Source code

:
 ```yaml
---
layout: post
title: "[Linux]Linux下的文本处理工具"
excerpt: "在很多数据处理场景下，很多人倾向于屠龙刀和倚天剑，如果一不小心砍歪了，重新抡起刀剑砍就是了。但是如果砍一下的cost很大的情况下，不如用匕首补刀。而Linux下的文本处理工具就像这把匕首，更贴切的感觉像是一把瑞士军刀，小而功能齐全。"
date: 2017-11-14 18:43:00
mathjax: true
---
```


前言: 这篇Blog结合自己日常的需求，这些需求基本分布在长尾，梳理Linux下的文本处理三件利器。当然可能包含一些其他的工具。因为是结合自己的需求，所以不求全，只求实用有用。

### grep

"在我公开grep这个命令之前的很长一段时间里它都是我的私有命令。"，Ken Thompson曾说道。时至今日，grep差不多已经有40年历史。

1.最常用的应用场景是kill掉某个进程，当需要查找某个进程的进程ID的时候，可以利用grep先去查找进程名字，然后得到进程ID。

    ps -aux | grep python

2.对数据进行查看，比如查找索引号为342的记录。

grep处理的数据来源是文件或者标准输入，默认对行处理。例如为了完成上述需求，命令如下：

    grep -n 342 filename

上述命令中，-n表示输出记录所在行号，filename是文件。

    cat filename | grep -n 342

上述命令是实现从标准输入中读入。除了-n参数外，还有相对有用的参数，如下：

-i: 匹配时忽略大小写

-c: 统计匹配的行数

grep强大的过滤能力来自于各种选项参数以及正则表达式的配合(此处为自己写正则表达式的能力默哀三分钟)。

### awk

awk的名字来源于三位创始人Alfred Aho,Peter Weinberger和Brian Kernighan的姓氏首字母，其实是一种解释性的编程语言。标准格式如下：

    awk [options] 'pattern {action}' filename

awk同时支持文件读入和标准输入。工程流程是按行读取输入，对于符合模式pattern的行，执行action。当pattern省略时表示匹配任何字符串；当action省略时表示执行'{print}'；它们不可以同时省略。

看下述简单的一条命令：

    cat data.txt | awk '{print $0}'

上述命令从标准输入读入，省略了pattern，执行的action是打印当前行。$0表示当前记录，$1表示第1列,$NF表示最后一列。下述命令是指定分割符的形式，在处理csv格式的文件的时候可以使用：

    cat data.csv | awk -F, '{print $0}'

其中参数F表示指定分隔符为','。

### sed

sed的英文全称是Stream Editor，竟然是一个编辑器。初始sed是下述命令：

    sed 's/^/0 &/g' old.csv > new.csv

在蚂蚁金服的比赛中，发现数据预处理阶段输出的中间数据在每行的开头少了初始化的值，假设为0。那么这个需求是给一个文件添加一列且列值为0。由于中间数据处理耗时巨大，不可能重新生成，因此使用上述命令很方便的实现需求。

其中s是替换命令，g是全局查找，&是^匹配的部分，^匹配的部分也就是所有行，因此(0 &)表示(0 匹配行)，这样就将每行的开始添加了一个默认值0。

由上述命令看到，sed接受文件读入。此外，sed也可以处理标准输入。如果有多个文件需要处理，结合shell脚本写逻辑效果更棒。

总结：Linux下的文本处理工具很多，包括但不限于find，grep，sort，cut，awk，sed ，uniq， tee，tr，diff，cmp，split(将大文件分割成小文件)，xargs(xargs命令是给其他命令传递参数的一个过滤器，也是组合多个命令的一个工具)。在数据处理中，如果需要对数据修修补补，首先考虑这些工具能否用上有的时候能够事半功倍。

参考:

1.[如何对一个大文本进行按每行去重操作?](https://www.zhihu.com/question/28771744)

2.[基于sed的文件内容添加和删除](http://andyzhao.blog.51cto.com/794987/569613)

--

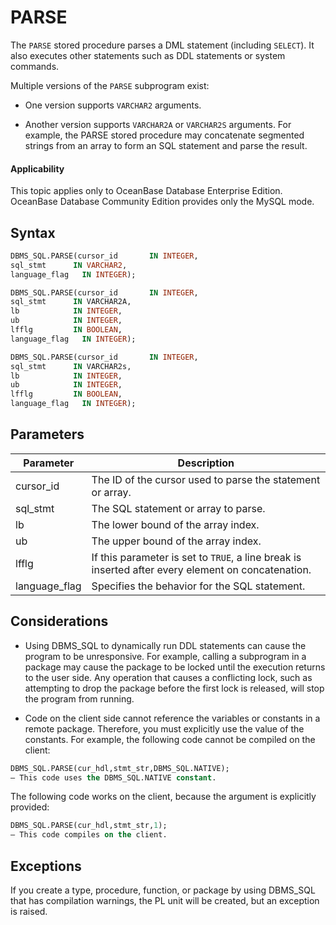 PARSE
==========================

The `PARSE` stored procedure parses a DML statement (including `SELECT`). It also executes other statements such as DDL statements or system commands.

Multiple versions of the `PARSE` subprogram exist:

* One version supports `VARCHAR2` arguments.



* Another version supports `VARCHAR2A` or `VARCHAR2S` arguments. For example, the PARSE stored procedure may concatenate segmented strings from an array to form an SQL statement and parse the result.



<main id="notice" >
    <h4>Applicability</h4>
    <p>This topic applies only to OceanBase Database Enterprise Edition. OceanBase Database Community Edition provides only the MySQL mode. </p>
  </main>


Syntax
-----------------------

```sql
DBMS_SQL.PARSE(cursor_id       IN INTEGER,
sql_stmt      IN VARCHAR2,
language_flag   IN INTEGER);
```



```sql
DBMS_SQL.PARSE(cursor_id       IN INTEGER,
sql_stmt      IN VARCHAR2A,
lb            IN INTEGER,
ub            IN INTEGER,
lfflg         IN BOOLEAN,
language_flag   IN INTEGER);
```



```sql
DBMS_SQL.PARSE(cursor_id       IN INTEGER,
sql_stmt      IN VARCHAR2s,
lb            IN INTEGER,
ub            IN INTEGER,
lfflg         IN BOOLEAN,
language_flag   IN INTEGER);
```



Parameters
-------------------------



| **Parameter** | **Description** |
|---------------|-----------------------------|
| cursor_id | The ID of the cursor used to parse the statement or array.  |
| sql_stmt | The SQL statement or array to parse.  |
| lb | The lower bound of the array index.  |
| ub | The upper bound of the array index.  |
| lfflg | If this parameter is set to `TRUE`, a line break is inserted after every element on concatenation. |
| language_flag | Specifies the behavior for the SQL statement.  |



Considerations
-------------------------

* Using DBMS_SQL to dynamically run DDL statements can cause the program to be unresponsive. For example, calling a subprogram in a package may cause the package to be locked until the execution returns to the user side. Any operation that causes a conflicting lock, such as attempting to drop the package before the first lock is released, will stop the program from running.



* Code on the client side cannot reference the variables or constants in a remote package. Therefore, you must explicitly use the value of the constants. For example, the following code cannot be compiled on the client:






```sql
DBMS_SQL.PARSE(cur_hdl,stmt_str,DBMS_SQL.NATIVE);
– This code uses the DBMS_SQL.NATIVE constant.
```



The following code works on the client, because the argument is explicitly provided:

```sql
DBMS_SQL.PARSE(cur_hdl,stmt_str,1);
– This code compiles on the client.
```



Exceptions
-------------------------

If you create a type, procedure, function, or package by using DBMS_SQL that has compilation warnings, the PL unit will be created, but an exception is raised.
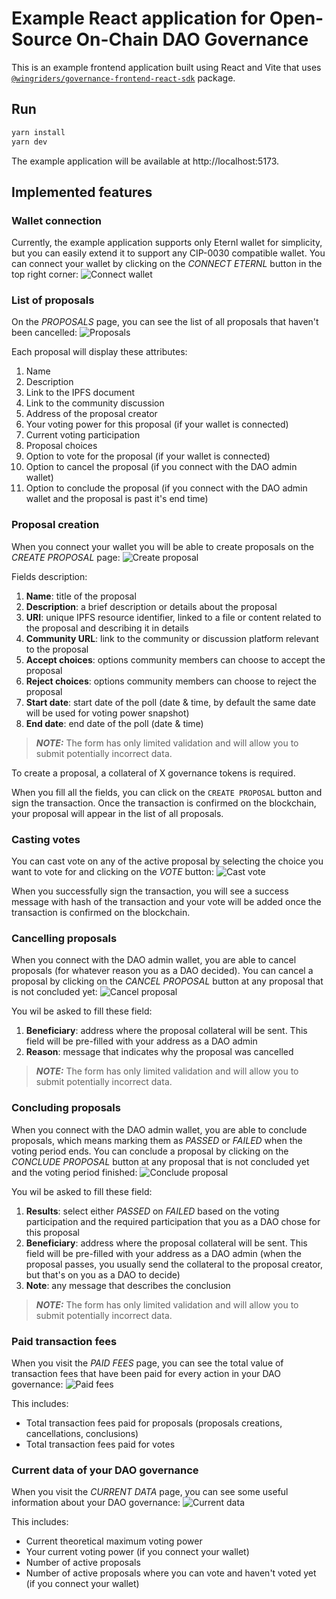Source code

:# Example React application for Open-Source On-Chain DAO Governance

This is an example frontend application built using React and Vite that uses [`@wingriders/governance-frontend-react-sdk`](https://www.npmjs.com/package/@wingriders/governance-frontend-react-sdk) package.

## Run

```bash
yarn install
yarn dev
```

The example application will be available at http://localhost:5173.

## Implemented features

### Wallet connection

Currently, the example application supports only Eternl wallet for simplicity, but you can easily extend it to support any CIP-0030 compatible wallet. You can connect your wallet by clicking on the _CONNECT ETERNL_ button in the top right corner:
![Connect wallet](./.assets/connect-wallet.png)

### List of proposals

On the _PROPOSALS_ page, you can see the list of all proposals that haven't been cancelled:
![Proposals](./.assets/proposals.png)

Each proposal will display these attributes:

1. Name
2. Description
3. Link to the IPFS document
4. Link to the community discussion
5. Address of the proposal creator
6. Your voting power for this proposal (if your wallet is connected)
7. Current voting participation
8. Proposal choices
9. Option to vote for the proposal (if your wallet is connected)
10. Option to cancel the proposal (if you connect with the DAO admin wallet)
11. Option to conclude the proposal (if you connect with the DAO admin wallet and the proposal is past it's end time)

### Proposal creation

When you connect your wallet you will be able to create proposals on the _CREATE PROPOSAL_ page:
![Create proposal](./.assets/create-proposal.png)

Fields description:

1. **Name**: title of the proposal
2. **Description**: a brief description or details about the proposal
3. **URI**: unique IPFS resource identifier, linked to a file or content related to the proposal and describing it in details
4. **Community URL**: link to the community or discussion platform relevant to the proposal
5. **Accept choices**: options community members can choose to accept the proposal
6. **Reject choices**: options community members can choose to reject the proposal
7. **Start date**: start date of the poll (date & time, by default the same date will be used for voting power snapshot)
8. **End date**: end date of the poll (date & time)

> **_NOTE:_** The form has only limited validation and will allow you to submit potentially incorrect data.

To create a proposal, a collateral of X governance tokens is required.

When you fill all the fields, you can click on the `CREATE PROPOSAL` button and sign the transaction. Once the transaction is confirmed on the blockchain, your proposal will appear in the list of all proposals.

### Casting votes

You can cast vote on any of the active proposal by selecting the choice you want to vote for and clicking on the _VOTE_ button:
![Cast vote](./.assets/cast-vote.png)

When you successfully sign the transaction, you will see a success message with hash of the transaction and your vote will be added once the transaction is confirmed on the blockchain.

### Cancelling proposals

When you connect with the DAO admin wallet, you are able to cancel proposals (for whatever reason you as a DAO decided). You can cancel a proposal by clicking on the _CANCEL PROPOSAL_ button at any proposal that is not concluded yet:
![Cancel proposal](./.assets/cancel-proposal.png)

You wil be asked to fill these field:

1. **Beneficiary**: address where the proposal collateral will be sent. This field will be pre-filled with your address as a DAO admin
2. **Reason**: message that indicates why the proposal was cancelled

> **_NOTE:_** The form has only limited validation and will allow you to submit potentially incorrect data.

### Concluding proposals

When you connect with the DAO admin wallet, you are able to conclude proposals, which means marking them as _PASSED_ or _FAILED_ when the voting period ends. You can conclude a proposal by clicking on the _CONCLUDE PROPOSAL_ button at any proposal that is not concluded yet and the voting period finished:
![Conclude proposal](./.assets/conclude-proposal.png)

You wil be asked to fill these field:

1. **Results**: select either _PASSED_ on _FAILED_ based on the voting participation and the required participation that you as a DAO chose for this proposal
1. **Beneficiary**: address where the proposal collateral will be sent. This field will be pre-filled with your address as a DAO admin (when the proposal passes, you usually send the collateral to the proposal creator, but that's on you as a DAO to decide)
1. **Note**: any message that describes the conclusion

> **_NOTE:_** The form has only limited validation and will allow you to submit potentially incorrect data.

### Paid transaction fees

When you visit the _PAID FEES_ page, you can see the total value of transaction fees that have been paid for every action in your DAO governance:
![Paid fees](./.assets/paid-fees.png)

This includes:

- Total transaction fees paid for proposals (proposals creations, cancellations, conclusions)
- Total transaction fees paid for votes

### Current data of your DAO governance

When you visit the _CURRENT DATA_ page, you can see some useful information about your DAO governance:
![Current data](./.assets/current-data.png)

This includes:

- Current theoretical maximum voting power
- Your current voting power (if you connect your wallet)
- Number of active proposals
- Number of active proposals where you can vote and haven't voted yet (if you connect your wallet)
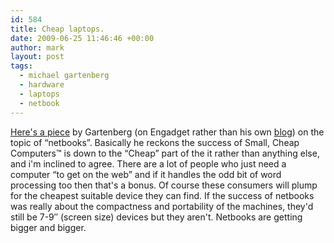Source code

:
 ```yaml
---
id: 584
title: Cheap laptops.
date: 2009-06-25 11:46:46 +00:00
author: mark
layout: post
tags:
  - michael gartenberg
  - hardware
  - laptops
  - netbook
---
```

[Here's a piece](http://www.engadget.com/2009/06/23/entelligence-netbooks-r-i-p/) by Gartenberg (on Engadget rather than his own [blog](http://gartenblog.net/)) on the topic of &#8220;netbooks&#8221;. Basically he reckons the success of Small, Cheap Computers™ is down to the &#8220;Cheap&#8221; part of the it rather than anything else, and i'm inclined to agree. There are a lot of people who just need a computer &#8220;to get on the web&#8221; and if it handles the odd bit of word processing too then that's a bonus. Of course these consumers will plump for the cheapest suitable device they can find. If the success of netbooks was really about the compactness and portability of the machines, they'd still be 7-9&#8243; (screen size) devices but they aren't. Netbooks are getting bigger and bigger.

* * *

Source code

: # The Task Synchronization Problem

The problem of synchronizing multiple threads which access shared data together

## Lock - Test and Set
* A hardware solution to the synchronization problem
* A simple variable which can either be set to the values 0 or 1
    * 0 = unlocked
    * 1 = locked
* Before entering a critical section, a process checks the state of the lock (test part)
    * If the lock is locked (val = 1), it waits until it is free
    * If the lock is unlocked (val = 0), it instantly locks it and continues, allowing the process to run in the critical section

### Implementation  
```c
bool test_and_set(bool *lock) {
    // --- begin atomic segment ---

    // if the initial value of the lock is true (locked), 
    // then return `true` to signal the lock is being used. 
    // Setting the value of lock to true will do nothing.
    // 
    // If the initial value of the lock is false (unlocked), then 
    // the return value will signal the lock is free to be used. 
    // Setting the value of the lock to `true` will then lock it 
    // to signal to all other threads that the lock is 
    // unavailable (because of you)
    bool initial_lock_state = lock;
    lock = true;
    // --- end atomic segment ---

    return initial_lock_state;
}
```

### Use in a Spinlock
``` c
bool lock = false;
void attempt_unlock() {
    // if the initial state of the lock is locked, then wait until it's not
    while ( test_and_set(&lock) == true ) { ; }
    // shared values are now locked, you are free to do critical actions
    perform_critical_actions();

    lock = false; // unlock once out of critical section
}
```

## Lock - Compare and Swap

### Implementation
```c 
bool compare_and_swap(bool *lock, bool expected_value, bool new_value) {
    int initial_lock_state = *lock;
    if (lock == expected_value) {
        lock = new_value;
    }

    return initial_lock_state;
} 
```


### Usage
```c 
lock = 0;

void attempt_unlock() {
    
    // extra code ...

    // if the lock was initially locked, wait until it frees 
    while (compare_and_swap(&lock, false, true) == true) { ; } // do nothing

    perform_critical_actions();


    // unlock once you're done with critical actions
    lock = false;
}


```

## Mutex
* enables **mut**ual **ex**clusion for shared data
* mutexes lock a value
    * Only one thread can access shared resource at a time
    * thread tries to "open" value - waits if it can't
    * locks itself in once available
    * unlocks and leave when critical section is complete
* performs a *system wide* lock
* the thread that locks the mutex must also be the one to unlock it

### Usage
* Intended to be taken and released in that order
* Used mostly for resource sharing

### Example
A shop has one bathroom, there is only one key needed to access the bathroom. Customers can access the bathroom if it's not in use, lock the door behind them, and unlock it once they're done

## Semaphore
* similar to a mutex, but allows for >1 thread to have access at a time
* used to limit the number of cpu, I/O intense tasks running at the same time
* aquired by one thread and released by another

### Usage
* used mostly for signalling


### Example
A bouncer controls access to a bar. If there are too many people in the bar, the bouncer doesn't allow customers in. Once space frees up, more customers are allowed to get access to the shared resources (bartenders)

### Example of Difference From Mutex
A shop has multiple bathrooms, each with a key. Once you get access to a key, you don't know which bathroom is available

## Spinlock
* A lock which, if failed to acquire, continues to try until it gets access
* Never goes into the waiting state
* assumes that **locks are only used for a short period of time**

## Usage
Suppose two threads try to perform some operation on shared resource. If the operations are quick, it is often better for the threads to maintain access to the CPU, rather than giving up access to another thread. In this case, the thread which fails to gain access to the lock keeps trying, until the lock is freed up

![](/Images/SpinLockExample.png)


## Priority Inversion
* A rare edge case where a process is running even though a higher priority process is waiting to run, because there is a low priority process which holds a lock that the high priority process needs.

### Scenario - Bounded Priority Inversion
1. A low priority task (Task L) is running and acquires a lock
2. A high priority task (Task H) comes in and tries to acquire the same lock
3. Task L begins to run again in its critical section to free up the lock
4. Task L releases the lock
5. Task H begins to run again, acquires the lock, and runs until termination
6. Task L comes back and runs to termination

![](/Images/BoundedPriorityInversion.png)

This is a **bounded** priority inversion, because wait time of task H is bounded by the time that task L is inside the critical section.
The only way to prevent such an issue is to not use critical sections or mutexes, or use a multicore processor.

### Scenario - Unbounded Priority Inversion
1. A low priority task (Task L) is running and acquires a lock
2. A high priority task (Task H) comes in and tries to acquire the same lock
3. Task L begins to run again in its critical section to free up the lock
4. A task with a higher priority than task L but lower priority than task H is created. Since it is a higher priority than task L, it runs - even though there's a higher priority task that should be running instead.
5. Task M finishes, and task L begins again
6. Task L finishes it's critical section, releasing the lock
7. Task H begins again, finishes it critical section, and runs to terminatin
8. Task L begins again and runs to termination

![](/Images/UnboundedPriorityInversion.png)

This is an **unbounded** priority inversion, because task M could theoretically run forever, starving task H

- [TASK BRIEF]
Above are the records; from them, give again exactly the lines from the one containing "上述命令从标准输入读入，省略" through the one containing "2.[基于sed的文件内容添", both included.

- [EXERCISE RESULT]
上述命令从标准输入读入，省略了pattern，执行的action是打印当前行。$0表示当前记录，$1表示第1列,$NF表示最后一列。下述命令是指定分割符的形式，在处理csv格式的文件的时候可以使用：

    cat data.csv | awk -F, '{print $0}'

其中参数F表示指定分隔符为','。

### sed

sed的英文全称是Stream Editor，竟然是一个编辑器。初始sed是下述命令：

    sed 's/^/0 &/g' old.csv > new.csv

在蚂蚁金服的比赛中，发现数据预处理阶段输出的中间数据在每行的开头少了初始化的值，假设为0。那么这个需求是给一个文件添加一列且列值为0。由于中间数据处理耗时巨大，不可能重新生成，因此使用上述命令很方便的实现需求。

其中s是替换命令，g是全局查找，&是^匹配的部分，^匹配的部分也就是所有行，因此(0 &)表示(0 匹配行)，这样就将每行的开始添加了一个默认值0。

由上述命令看到，sed接受文件读入。此外，sed也可以处理标准输入。如果有多个文件需要处理，结合shell脚本写逻辑效果更棒。

总结：Linux下的文本处理工具很多，包括但不限于find，grep，sort，cut，awk，sed ，uniq， tee，tr，diff，cmp，split(将大文件分割成小文件)，xargs(xargs命令是给其他命令传递参数的一个过滤器，也是组合多个命令的一个工具)。在数据处理中，如果需要对数据修修补补，首先考虑这些工具能否用上有的时候能够事半功倍。

参考:

1.[如何对一个大文本进行按每行去重操作?](https://www.zhihu.com/question/28771744)

2.[基于sed的文件内容添加和删除](http://andyzhao.blog.51cto.com/794987/569613)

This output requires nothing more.